- EXERCISE DESCRIPTION: Every line holding "like" should be copied from the records below.

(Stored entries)

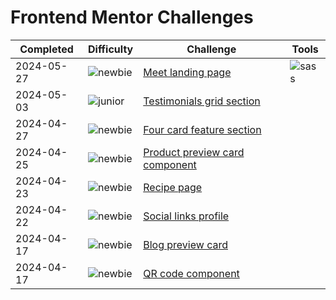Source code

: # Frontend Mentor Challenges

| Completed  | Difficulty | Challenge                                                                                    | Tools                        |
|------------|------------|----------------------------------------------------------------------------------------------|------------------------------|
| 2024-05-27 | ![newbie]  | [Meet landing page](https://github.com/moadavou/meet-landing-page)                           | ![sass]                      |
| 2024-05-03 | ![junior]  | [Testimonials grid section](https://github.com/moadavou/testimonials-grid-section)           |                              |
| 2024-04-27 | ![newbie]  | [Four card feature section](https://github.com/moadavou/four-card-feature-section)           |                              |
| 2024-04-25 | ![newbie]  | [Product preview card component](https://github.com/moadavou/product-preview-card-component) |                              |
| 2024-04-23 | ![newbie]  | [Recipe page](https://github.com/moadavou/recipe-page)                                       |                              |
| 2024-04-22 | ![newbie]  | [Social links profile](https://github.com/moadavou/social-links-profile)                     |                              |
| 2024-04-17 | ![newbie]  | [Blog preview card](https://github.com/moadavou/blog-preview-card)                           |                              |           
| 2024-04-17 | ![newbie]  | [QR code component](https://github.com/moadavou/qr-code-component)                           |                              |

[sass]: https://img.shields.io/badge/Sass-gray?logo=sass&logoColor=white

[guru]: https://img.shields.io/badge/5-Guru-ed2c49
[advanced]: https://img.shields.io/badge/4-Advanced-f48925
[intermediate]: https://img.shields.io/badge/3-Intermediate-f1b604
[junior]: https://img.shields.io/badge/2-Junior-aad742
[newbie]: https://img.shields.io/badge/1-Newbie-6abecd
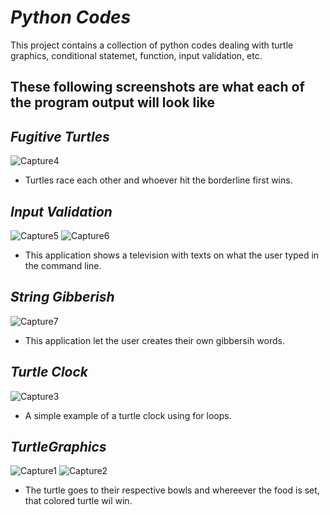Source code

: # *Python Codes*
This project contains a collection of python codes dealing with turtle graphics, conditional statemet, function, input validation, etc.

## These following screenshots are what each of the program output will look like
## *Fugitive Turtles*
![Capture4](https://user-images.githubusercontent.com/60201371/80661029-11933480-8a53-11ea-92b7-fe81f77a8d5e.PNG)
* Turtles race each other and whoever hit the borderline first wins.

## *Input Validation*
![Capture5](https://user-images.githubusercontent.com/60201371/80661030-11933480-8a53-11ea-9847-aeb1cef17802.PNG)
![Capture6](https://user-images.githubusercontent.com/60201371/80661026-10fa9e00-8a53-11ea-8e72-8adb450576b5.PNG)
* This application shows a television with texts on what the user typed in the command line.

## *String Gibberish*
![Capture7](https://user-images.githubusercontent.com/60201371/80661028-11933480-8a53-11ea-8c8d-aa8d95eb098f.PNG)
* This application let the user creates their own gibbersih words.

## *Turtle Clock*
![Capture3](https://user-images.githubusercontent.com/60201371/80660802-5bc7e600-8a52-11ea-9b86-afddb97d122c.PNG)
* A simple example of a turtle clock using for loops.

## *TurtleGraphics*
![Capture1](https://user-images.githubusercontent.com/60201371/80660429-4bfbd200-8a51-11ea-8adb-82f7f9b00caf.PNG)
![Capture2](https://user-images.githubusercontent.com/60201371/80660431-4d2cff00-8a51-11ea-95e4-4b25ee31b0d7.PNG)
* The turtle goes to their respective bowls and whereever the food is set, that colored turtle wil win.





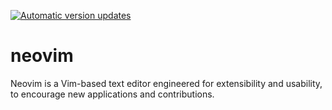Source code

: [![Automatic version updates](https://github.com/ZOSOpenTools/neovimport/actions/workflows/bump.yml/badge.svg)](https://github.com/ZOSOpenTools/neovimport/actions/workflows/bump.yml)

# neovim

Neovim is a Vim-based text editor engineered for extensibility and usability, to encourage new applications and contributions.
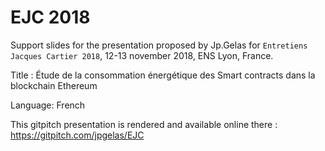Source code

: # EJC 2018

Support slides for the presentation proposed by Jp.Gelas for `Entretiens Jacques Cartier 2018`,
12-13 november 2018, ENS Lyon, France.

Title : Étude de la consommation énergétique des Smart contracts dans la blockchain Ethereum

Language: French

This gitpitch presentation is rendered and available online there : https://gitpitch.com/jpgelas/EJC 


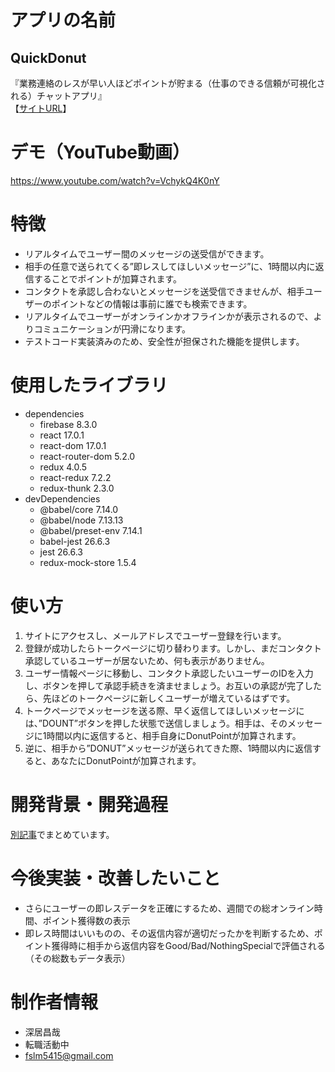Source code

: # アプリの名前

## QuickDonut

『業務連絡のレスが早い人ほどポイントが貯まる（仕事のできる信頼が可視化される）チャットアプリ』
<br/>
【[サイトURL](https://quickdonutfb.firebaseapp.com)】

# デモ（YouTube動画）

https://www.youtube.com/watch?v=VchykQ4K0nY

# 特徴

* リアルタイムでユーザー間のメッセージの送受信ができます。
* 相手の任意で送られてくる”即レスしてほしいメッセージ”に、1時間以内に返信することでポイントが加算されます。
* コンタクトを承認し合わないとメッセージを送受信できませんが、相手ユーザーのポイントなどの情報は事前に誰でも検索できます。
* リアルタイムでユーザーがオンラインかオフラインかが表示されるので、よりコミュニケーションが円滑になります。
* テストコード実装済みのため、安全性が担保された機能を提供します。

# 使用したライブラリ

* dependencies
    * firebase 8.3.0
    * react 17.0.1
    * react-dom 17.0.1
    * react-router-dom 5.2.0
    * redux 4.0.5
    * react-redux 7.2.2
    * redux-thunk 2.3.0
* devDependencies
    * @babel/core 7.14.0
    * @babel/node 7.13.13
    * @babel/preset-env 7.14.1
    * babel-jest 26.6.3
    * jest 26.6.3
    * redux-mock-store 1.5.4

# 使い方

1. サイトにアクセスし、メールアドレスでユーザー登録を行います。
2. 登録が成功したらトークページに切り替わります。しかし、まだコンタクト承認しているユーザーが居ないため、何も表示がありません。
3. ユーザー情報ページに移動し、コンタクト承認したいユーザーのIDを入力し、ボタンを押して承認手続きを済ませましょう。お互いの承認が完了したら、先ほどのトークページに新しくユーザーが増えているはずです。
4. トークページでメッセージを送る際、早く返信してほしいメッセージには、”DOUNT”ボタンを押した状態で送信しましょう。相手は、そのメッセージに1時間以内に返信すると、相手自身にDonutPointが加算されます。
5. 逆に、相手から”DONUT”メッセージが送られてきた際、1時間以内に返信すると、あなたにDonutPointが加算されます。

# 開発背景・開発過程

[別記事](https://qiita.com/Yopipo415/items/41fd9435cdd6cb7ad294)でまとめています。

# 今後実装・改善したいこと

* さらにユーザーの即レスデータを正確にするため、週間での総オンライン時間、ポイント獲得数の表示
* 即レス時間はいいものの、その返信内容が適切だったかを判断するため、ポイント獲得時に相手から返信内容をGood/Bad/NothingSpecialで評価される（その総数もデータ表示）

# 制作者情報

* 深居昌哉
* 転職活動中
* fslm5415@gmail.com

* * *

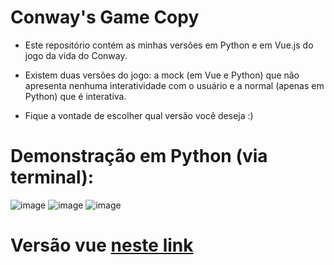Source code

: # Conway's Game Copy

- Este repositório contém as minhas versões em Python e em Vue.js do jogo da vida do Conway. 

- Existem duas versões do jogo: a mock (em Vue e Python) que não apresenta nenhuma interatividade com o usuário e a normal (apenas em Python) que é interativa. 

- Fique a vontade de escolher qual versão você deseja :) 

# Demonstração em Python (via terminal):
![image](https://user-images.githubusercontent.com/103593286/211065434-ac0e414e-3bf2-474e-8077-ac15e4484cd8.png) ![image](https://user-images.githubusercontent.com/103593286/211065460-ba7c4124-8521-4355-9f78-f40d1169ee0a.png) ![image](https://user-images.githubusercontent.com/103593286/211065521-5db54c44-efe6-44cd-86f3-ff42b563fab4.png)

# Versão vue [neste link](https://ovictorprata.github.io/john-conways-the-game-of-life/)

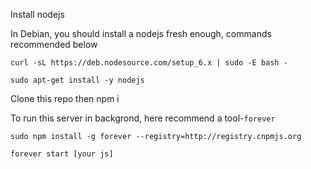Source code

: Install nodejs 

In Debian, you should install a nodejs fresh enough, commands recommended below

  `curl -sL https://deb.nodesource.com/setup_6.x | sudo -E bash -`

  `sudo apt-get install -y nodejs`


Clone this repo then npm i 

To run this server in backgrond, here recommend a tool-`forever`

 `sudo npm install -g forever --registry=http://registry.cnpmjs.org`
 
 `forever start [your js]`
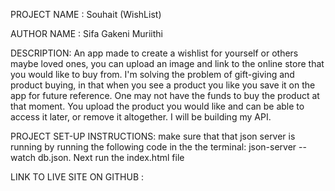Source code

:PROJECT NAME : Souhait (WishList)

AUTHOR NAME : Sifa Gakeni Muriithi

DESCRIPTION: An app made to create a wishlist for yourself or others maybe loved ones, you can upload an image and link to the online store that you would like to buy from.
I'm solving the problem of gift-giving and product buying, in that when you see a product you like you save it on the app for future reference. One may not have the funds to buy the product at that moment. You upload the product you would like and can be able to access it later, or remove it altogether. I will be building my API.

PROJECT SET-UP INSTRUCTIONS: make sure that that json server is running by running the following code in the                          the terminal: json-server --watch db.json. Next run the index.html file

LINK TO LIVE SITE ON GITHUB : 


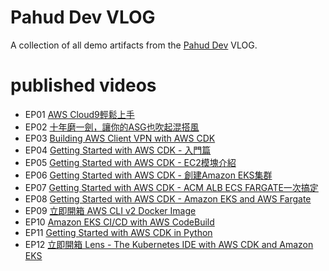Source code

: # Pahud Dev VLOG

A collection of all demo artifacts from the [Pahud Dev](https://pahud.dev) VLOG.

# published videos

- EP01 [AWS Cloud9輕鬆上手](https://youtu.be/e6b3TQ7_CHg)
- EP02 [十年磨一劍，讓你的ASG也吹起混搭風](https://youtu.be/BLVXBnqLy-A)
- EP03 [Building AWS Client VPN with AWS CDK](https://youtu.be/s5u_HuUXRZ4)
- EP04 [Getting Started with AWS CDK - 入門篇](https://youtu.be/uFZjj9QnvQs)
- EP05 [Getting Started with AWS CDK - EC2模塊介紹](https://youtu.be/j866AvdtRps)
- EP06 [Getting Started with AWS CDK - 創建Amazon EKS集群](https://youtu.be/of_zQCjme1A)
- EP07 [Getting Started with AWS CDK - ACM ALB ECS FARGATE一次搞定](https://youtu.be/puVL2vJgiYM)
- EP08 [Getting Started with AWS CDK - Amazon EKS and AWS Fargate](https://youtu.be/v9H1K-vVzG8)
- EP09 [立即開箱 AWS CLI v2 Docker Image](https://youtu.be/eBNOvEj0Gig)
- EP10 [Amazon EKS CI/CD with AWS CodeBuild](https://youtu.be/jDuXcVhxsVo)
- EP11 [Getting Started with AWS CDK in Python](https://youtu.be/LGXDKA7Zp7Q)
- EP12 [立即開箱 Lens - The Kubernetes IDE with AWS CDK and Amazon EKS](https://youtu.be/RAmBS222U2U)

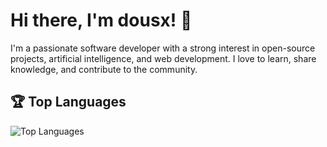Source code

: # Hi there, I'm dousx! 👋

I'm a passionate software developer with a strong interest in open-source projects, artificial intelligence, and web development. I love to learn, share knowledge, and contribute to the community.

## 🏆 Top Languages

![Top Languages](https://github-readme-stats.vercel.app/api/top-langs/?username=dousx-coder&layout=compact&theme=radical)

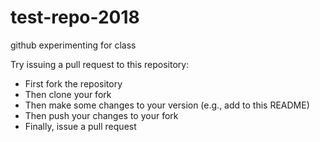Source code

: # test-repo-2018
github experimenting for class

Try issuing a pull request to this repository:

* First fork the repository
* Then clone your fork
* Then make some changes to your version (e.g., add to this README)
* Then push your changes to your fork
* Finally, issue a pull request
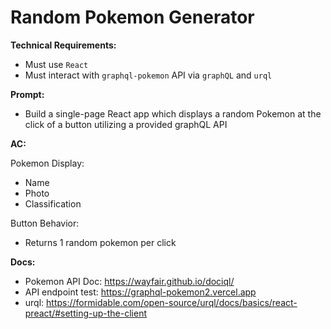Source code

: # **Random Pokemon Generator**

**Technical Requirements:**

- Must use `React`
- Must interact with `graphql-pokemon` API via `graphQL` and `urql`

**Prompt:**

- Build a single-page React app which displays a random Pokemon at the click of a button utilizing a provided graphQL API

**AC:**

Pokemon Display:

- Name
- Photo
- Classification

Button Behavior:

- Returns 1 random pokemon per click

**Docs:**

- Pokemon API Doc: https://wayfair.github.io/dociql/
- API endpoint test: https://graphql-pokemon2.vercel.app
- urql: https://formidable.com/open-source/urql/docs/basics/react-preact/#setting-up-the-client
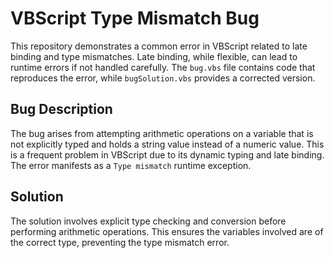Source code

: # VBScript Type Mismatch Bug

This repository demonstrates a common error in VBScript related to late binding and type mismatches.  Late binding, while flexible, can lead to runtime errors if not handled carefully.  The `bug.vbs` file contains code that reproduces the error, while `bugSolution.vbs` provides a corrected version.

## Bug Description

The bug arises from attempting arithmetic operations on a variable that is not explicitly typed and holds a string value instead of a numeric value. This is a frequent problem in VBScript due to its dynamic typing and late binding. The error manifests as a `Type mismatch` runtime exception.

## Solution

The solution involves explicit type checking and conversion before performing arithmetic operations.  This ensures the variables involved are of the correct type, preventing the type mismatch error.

* * *

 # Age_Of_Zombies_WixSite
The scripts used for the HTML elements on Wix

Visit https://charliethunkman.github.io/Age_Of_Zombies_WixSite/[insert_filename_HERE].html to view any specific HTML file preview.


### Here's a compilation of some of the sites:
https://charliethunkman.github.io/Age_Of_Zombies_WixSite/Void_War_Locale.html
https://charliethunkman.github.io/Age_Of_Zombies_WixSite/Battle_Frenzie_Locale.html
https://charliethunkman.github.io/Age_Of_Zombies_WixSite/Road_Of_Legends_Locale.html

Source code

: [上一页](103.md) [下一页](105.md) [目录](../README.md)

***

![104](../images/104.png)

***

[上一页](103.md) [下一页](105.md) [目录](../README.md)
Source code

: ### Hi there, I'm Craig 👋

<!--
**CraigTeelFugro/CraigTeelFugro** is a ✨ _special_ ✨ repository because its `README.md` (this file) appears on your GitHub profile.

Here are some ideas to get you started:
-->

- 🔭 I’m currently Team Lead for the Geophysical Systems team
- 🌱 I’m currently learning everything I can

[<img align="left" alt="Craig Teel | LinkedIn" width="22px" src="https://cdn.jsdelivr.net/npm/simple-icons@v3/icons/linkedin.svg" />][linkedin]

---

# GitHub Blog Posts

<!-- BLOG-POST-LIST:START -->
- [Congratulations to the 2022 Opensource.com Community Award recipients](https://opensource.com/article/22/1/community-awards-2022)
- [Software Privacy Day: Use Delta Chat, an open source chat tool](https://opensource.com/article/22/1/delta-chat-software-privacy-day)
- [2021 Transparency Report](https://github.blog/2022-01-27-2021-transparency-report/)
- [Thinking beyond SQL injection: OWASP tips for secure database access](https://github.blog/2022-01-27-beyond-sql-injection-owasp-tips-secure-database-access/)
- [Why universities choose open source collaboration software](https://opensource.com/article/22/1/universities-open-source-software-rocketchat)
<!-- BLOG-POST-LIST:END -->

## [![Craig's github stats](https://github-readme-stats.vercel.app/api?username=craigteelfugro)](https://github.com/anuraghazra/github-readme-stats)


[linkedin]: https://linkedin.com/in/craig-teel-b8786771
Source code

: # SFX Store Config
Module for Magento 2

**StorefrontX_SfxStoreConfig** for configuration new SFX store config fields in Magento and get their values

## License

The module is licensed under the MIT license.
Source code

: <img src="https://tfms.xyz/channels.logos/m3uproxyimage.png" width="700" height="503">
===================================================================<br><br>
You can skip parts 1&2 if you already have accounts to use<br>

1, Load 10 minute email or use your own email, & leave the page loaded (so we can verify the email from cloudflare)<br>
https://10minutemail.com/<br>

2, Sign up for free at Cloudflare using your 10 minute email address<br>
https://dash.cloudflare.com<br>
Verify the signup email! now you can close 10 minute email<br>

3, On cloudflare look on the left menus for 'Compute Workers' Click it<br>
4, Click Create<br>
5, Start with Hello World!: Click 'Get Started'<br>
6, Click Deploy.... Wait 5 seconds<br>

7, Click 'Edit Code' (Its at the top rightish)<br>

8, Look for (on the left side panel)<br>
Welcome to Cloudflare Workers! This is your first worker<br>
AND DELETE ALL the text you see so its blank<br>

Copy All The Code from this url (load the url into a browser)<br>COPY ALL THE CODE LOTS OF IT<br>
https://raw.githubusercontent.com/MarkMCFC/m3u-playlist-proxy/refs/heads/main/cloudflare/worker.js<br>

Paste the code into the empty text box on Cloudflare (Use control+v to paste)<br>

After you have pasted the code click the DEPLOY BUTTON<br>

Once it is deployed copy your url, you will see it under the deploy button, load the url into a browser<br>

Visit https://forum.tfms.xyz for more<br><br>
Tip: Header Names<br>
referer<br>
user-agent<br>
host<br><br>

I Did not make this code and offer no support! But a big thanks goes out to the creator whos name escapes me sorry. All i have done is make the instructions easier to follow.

- EXERCISE OUTPUT:
## These following screenshots are what each of the program output will look like
DESCRIPTION: An app made to create a wishlist for yourself or others maybe loved ones, you can upload an image and link to the online store that you would like to buy from.
I'm solving the problem of gift-giving and product buying, in that when you see a product you like you save it on the app for future reference. One may not have the funds to buy the product at that moment. You upload the product you would like and can be able to access it later, or remove it altogether. I will be building my API.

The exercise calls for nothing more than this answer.